Re: [PATCH v3 14/51] x86/asm/head: put real return address on idle task stack
From: Josh Poimboeuf
Date: Wed Aug 17 2016 - 17:10:33 EST
On Wed, Aug 17, 2016 at 03:30:55PM -0500, Nilay Vaish wrote:
> On 12 August 2016 at 09:28, Josh Poimboeuf <jpoimboe@xxxxxxxxxx> wrote:
> > The frame at the end of each idle task stack has a zeroed return
> > address. This is inconsistent with real task stacks, which have a real
> > return address at that spot. This inconsistency can be confusing for
> > stack unwinders.
> >
> > Make it a real address by using the side effect of a call instruction to
> > push the instruction pointer on the stack.
> >
> > Signed-off-by: Josh Poimboeuf <jpoimboe@xxxxxxxxxx>
> > ---
> > arch/x86/kernel/head_64.S | 5 +++--
> > 1 file changed, 3 insertions(+), 2 deletions(-)
> >
> > diff --git a/arch/x86/kernel/head_64.S b/arch/x86/kernel/head_64.S
> > index 3621ad2..c90f481 100644
> > --- a/arch/x86/kernel/head_64.S
> > +++ b/arch/x86/kernel/head_64.S
> > @@ -298,8 +298,9 @@ ENTRY(start_cpu)
> > * REX.W + FF /5 JMP m16:64 Jump far, absolute indirect,
> > * address given in m16:64.
> > */
> > - movq initial_code(%rip),%rax
> > - pushq $0 # fake return address to stop unwinder
> > + call 1f # put return address on stack for unwinder
> > +1: xorq %rbp, %rbp # clear frame pointer
> > + movq initial_code(%rip), %rax
> > pushq $__KERNEL_CS # set correct cs
> > pushq %rax # target address in negative space
> > lretq
>
>
> Josh, I have a couple of questions.
>
> It seems to me that this patch and the patch 16/51 are both aiming at
> the same thing, but are for two different architectures: 32-bit and
> 64-bit versions of x86. But you have taken slightly different
> approaches in the two patches (for 64-bit, we first jump and then make
> a function call, for 32-bit we directly call the function).
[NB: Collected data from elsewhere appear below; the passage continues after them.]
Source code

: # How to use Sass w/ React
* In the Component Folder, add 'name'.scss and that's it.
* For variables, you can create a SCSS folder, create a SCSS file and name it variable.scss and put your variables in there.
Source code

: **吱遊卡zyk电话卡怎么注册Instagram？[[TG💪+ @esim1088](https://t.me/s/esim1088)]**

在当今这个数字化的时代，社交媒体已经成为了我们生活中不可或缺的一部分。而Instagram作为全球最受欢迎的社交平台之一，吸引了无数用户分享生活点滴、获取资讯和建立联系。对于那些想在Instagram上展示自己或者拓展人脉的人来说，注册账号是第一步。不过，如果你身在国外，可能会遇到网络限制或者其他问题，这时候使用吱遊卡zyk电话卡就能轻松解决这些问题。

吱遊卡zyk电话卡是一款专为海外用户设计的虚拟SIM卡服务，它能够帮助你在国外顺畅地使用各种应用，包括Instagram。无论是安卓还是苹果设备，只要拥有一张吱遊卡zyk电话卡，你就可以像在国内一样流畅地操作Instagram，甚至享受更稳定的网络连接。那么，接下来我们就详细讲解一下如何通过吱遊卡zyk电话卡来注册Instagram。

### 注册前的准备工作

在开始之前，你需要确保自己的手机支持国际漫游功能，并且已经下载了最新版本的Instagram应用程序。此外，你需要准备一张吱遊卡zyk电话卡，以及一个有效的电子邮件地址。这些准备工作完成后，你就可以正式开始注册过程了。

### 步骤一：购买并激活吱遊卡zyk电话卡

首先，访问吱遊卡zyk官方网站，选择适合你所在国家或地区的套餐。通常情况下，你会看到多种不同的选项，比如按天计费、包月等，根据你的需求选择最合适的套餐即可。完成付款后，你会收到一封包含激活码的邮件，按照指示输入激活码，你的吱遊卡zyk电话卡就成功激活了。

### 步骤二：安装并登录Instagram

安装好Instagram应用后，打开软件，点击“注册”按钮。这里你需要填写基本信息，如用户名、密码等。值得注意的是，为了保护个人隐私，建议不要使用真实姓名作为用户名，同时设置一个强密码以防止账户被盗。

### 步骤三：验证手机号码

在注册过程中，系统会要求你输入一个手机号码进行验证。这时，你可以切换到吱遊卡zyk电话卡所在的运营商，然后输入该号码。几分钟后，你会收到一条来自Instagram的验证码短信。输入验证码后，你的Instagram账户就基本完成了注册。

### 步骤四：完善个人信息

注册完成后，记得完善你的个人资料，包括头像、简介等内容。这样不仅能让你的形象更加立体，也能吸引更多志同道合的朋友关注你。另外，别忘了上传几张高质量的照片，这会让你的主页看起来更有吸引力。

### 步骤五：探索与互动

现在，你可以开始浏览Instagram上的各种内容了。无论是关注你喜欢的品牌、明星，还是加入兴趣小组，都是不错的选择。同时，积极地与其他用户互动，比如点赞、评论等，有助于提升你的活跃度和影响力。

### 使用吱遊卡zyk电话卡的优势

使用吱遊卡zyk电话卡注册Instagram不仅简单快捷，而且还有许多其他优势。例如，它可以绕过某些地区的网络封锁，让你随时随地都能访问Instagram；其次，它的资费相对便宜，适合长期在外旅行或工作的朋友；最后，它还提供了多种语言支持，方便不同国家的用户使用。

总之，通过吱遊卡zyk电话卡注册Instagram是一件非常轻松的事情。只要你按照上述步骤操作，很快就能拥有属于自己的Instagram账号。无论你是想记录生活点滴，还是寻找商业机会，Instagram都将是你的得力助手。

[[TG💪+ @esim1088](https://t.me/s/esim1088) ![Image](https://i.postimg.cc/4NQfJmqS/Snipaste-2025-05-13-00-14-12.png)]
Is there
> any particular reason for this? May be I missed out on something.
Yes, the 64-bit code is different: it has to use a far return (lretq) in
order to jump to the 64-bit address stored in 'initial_code'.
So instead of calling the initial code directly, I had to use a more
obtuse approach there ("call 1f") which just places a start_cpu()
address at the right place on the stack before the lretq (which
"returns" to the intial code).
> Second, this is for the whole patch series. If I wanted to test this
> series, how should I go about doing so?
That's a loaded question. :-) I'd recommend doing lots of stack dumps
and traces in various situations and making sure everything looks sane,
on both 32-bit and 64-bit, and with both CONFIG_FRAME_POINTER=n and
CONFIG_FRAME_POINTER=y. Some easy ones are:
cat /proc/*/stack
echo 1 > /proc/sys/kernel/sysrq; echo l > /proc/sysrq-trigger
echo 1 > /proc/sys/kernel/sysrq; echo t > /proc/sysrq-trigger
perf record -g <cmd>; perf report
Also, if you have CONFIG_LOCKDEP enabled, it will silently save a bunch
of stacks in the background, though you won't ever see any evidence of
that unless something goes wrong (you can check if the unwinder spit out
any warnings with 'dmesg |grep WARNING').
For my own testing, I also hacked up my kernel to dump the stack in
various scenarios: interrupts, NMIs, page faults, preemption, perf
callchain record, etc.
BTW, I'll be posting v4 soon, probably Thursday morning US Central time.
--
Josh